Things we walked past: Russia

We wanted to capture some things we walked past on our travels through Russia that didn’t fit a particular blog but gives an indication of some random things that you could expect to see.

Things we noted:

  • Everything is measured and paid for by the gram, from an ice-cream in a cone to a main meal in a restaurant.
  • In a restaurant, vodka is cheaper than water, skol!
  • Music & radio is pumped out into the streets – so you have no choice whether you want to have peace on the streets or not!
  • Russian’s drink loads of tea…apparently over 80% of Russians drink tea daily.  We certainly increased our tea consumption while we were there.
  • Russian’s make great bread – we tried lots of different styles on our travels and they were all tasty.
  • Many shops, supermarkets and restaurants are hidden away and hard to find.  We were told this is because many people opened businesses in their flats or apartment blocks post-communism. 
  • Cars are number one, pedestrians are left to fend for themselves on multi-lane roads (apart from in Moscow where there are underground tunnels!)

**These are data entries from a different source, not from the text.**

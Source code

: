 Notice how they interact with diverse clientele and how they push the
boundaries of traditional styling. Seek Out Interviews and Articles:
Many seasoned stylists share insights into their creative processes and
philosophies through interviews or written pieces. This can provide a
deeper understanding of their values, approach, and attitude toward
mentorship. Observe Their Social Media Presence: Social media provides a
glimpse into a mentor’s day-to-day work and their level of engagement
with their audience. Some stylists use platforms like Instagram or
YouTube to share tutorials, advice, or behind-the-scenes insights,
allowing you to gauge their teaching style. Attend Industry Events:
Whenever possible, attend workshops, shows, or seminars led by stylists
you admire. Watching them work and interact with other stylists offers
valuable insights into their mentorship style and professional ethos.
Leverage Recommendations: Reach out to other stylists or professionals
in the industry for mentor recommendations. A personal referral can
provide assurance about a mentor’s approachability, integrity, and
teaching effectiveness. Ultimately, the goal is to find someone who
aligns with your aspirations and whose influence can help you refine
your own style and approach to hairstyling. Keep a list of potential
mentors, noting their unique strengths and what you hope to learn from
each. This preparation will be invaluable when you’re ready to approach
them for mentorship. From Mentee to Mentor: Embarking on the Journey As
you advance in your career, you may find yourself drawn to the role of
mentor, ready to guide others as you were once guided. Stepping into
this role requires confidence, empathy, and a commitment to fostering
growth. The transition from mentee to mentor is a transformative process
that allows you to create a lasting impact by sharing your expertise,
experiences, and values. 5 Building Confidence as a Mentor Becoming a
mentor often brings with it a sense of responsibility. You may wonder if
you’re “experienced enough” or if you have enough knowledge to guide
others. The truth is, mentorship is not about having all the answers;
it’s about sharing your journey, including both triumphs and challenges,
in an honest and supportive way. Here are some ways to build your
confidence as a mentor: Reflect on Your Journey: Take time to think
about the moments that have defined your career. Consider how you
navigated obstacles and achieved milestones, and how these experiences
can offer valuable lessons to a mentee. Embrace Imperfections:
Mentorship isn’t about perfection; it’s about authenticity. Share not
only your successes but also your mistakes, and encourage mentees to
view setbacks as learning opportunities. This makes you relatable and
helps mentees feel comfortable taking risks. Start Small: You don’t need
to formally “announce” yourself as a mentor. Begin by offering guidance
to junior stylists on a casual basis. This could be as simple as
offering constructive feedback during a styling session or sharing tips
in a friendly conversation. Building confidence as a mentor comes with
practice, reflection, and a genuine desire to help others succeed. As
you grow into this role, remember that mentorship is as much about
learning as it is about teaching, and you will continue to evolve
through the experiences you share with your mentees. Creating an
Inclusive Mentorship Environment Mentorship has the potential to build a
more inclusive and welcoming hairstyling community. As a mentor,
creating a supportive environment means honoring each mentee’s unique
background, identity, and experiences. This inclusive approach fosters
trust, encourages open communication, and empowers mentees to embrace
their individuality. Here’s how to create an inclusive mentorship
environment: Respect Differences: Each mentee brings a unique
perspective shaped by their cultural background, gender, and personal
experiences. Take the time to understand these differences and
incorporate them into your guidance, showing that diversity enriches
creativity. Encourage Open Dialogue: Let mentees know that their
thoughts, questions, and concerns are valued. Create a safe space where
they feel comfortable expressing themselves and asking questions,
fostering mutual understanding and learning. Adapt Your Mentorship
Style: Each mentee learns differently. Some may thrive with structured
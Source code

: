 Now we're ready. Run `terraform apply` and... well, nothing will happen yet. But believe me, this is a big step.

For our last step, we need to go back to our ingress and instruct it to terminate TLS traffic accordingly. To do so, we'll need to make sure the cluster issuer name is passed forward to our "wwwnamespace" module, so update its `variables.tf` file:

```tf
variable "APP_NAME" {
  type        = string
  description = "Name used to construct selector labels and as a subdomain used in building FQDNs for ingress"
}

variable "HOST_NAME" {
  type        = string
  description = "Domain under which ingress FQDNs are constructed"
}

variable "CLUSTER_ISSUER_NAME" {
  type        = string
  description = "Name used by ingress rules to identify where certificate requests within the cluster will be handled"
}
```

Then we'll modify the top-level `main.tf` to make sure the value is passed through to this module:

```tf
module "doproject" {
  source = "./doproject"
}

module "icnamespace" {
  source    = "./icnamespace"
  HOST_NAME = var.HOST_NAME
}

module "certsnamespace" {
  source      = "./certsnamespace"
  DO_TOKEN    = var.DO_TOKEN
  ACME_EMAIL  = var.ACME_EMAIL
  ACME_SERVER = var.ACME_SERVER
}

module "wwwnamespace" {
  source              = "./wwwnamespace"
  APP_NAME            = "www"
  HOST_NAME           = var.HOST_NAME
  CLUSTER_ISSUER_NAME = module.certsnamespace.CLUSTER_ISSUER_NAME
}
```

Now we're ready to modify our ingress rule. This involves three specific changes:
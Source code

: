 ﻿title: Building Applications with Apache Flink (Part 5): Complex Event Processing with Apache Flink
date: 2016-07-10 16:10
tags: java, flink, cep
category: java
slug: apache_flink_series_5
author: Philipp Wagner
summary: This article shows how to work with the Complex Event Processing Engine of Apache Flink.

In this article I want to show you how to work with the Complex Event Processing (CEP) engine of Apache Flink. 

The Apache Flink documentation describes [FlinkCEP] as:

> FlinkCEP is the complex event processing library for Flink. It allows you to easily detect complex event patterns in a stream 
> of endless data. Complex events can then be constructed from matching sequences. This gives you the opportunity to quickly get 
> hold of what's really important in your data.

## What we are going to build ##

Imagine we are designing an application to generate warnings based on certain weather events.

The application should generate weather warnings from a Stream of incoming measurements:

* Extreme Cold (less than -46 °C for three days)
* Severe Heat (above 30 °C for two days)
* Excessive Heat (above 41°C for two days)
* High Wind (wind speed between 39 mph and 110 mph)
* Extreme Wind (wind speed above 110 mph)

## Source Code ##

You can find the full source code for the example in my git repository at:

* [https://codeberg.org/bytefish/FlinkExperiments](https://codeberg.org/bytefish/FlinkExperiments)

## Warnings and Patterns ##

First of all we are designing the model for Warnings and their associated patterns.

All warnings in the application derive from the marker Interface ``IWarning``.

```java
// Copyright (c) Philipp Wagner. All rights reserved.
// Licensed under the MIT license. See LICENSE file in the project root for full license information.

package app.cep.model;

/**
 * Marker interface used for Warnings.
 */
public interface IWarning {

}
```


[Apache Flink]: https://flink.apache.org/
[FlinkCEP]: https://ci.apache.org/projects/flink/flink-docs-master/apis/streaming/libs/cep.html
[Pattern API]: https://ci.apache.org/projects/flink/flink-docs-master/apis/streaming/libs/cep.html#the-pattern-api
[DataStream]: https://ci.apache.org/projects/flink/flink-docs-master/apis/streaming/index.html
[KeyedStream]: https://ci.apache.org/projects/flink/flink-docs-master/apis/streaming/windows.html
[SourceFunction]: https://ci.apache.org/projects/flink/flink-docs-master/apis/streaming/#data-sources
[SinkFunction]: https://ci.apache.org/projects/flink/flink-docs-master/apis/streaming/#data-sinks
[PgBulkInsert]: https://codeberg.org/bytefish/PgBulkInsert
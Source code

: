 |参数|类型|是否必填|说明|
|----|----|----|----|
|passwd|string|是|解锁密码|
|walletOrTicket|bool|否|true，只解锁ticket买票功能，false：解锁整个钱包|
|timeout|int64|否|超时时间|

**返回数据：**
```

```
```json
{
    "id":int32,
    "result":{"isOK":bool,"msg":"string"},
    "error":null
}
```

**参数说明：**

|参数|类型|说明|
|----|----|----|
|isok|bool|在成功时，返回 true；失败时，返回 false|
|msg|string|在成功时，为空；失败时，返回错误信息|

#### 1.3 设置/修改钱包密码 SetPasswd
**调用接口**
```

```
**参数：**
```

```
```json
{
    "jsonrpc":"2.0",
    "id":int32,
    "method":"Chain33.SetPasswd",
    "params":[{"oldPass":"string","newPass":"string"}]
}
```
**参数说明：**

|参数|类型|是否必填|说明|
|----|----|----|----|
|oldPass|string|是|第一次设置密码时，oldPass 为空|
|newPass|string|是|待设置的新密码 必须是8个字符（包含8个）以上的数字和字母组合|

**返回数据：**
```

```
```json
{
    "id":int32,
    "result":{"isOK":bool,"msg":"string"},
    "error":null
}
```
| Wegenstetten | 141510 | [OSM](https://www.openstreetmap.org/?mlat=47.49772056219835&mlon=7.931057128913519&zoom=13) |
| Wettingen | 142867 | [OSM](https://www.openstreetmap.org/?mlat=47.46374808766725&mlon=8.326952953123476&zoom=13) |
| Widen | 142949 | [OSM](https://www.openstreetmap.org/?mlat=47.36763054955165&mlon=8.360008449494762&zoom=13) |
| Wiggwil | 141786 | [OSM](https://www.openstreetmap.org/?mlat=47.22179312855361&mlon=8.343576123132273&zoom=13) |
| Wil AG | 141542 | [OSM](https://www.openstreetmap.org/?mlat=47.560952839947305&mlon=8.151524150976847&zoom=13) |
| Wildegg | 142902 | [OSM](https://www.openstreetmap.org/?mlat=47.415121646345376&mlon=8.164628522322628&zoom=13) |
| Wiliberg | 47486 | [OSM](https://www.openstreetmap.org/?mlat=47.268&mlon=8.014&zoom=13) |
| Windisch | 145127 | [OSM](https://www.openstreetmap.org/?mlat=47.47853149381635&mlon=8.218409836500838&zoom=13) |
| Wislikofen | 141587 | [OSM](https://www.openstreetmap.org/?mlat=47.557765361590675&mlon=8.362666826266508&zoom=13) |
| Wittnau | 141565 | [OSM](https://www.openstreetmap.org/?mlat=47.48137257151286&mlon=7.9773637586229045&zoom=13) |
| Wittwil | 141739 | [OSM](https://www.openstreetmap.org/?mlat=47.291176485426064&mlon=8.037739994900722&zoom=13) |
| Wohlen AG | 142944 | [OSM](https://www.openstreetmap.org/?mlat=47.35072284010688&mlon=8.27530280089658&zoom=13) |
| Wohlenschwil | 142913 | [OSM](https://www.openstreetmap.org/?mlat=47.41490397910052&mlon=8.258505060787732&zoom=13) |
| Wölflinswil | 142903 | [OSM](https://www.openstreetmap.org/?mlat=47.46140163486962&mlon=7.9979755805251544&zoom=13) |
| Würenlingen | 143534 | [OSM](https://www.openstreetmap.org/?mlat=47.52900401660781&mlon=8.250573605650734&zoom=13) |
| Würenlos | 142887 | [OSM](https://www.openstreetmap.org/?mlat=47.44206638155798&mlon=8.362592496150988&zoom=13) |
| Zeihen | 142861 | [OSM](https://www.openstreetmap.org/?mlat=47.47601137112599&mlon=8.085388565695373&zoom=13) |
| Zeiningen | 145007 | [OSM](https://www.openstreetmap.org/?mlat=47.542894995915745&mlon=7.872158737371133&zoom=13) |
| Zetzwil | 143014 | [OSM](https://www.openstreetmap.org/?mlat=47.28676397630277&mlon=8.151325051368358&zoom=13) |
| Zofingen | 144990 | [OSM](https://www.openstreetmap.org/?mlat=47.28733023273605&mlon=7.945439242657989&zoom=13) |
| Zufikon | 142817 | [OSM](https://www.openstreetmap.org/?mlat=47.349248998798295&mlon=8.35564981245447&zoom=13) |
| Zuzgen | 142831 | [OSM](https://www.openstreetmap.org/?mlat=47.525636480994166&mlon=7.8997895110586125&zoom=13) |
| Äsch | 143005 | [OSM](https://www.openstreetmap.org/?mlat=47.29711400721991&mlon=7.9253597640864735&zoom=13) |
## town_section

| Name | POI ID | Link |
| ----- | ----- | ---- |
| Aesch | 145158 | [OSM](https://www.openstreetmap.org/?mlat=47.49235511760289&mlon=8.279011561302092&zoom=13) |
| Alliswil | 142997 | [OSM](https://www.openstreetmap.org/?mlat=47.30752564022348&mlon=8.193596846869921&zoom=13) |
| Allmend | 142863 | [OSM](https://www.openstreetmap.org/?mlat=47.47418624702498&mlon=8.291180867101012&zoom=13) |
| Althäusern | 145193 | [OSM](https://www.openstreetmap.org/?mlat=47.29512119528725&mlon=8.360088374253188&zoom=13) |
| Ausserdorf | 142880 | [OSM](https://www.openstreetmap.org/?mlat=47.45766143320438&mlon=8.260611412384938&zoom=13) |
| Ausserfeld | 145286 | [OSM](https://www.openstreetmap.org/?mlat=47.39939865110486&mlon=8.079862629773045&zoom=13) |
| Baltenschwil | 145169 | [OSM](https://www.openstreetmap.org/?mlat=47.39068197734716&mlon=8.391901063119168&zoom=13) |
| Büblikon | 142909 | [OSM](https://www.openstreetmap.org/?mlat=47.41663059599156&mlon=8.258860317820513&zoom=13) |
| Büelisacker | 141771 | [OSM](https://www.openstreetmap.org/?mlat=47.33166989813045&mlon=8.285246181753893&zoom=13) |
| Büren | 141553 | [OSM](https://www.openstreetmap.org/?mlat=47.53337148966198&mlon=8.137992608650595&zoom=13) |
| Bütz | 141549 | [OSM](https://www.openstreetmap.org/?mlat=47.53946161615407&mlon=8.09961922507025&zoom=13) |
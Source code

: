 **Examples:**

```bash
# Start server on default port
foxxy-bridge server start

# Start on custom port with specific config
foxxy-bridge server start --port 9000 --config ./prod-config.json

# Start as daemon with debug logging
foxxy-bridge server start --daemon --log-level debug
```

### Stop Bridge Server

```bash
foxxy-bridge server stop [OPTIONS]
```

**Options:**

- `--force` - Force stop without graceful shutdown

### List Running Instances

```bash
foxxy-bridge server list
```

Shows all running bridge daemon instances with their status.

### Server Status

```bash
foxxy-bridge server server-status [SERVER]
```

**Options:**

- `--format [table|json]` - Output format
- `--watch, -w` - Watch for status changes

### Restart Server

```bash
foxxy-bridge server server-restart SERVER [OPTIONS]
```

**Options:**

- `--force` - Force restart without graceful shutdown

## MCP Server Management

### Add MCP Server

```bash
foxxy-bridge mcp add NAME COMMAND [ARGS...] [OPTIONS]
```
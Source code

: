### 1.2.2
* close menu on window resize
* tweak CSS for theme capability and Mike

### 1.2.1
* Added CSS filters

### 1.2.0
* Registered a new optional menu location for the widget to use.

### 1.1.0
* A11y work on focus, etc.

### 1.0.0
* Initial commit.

Lake Baikal: Awe-inspiring & terrifying!

Lake Baikal is one of the natural wonders of the world, and its statistics are mind-boggling.  It is the oldest lake in the world, and also the largest, at least in terms of volume.  It contains a staggering 23,615 cubic kilometres of water, and just a few miles out from shore drops to a depth of a mile.  It also straddles three fault lines, the movement of which has resulted in its immense depth.  It contains a vast amount of marine life, 75% of which is found nowhere else on the planet.  It is aptly named the Blue Eye of Siberia and glitters for 400 miles from North to South in the summer, but in early March it is covered in a crust of ice nearly 2 metres thick. From Listvyanka it stretches vast and white, eastwards for 40 miles until it abruptly ends at the foot of an impressive mountain range.